Omit every picture, and retype the lines that run from the beginning of the data below through the line containing "as much importance to Recall as to Precision.", inclusive.
***
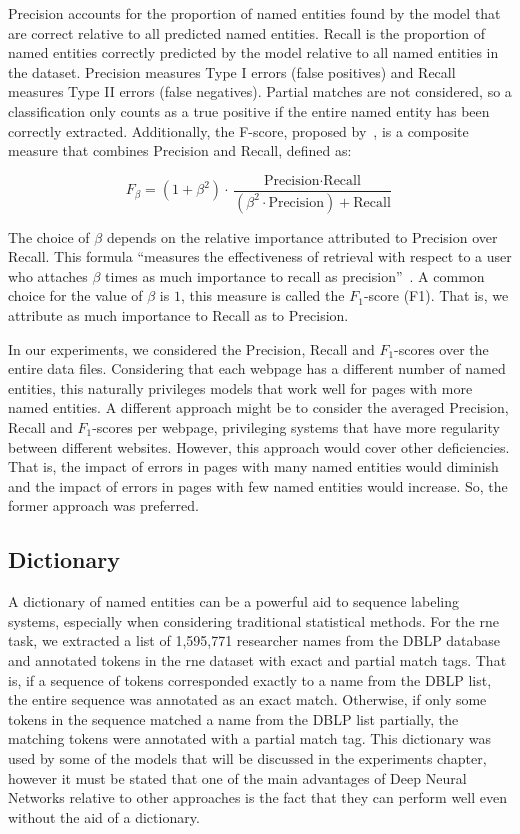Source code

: \documentclass{nle}
\begin{document}
Precision accounts for the proportion of named entities found by the model that are 
correct relative to all predicted named entities.
Recall is the proportion of named entities correctly predicted by the model relative to
all named entities in the dataset. Precision measures Type I errors 
(false positives) and Recall measures Type II errors (false negatives). Partial matches are
not considered, so a classification only counts as a true positive if the entire named entity
has been correctly extracted. Additionally, the F-score, proposed by~\cite{Rijsbergen1979}, 
is a composite measure that combines Precision and Recall, defined as:

\begin{equation}
F_{\beta} = (1 + \beta^2) \cdot \frac{\text{Precision} \cdot \text{Recall}}{(\beta^2 \cdot \text{Precision}) + \text{Recall}}
\label{eq:fscore_formula}
\end{equation}

The choice of $ \beta $ depends on the relative importance attributed to Precision over Recall.
This formula ``measures the effectiveness of retrieval with respect to a user who attaches 
$ \beta$ times as much importance to recall as precision''~\cite{Rijsbergen1979}. A common choice
for the value of $ \beta $ is $ 1 $, this measure is called the $ F_1 $-score (F1). That is, we attribute 
as much importance to Recall as to Precision.

In our experiments, we considered the Precision, Recall and $ F_1 $-scores over the entire 
data files. Considering that each webpage has a different number of named entities,
this naturally privileges models that work well for pages with more named entities. 
A different approach might be to consider the averaged Precision, Recall and $ F_1 $-scores 
per webpage, privileging systems that have more regularity between different websites. However, 
this approach would cover other deficiencies. That is, the impact of errors in pages with many 
named entities would diminish and the impact of errors in pages with few named entities would
increase. So, the former approach was preferred.


\subsection{Dictionary}
\label{sec:dictionary}

A dictionary of named entities can be a powerful aid to sequence labeling systems,
especially when considering traditional statistical methods. For the \gls{rne} task, we extracted 
a list of 1,595,771 researcher names from the DBLP database and annotated tokens in the
\gls{rne} dataset with exact and partial match tags. That is, if a sequence of tokens
corresponded exactly to a name from the DBLP list, the entire sequence was annotated as 
an exact match. Otherwise, if only some tokens in the sequence matched a name from the DBLP
list partially, the matching tokens were annotated with a partial match tag. This dictionary
was used by some of the models that will be discussed in the experiments chapter, however it 
must be stated that one of the main advantages of Deep Neural Networks relative to other
approaches is the fact that they can perform well even without the aid of a dictionary.
\end{document}
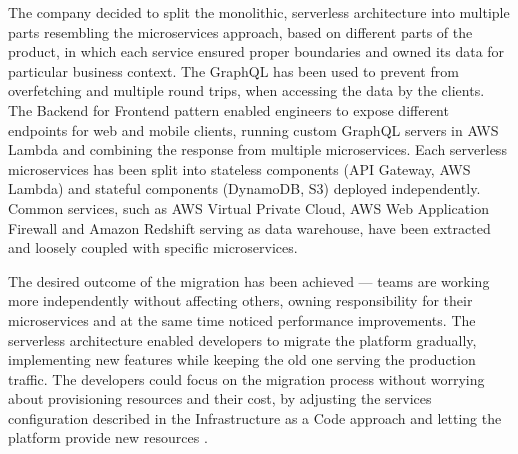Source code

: The company decided to split the monolithic, serverless architecture into multiple parts resembling the microservices approach, based on different parts of the product, in which each service ensured proper boundaries and owned its data for particular business context.
The GraphQL has been used to prevent from overfetching and multiple round trips, when accessing the data by the clients.
The Backend for Frontend pattern enabled engineers to expose different endpoints for web and mobile clients, running custom GraphQL servers in AWS Lambda and combining the response from multiple microservices.
Each serverless microservices has been split into stateless components (API Gateway, AWS Lambda) and stateful components (DynamoDB, S3) deployed independently.
Common services, such as AWS Virtual Private Cloud, AWS Web Application Firewall and Amazon Redshift serving as data warehouse, have been extracted and loosely coupled with specific microservices.

The desired outcome of the migration has been achieved --- teams are working more independently without affecting others, owning responsibility for their microservices and at the same time noticed performance improvements.
The serverless architecture enabled developers to migrate the platform gradually, implementing new features while keeping the old one serving the production traffic.
The developers could focus on the migration process without worrying about provisioning resources and their cost, by adjusting the services configuration described in the Infrastructure as a Code approach and letting the platform provide new resources \cite{ServerlessArchitectureOnAWS}.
***
| ANSWER FOR THE TASK |
Source code

: \documentclass{nle}
\begin{document}
Precision accounts for the proportion of named entities found by the model that are 
correct relative to all predicted named entities.
Recall is the proportion of named entities correctly predicted by the model relative to
all named entities in the dataset. Precision measures Type I errors 
(false positives) and Recall measures Type II errors (false negatives). Partial matches are
not considered, so a classification only counts as a true positive if the entire named entity
has been correctly extracted. Additionally, the F-score, proposed by~\cite{Rijsbergen1979}, 
is a composite measure that combines Precision and Recall, defined as:

\begin{equation}
F_{\beta} = (1 + \beta^2) \cdot \frac{\text{Precision} \cdot \text{Recall}}{(\beta^2 \cdot \text{Precision}) + \text{Recall}}
\label{eq:fscore_formula}
\end{equation}

The choice of $ \beta $ depends on the relative importance attributed to Precision over Recall.
This formula ``measures the effectiveness of retrieval with respect to a user who attaches 
$ \beta$ times as much importance to recall as precision''~\cite{Rijsbergen1979}. A common choice
for the value of $ \beta $ is $ 1 $, this measure is called the $ F_1 $-score (F1). That is, we attribute 
as much importance to Recall as to Precision.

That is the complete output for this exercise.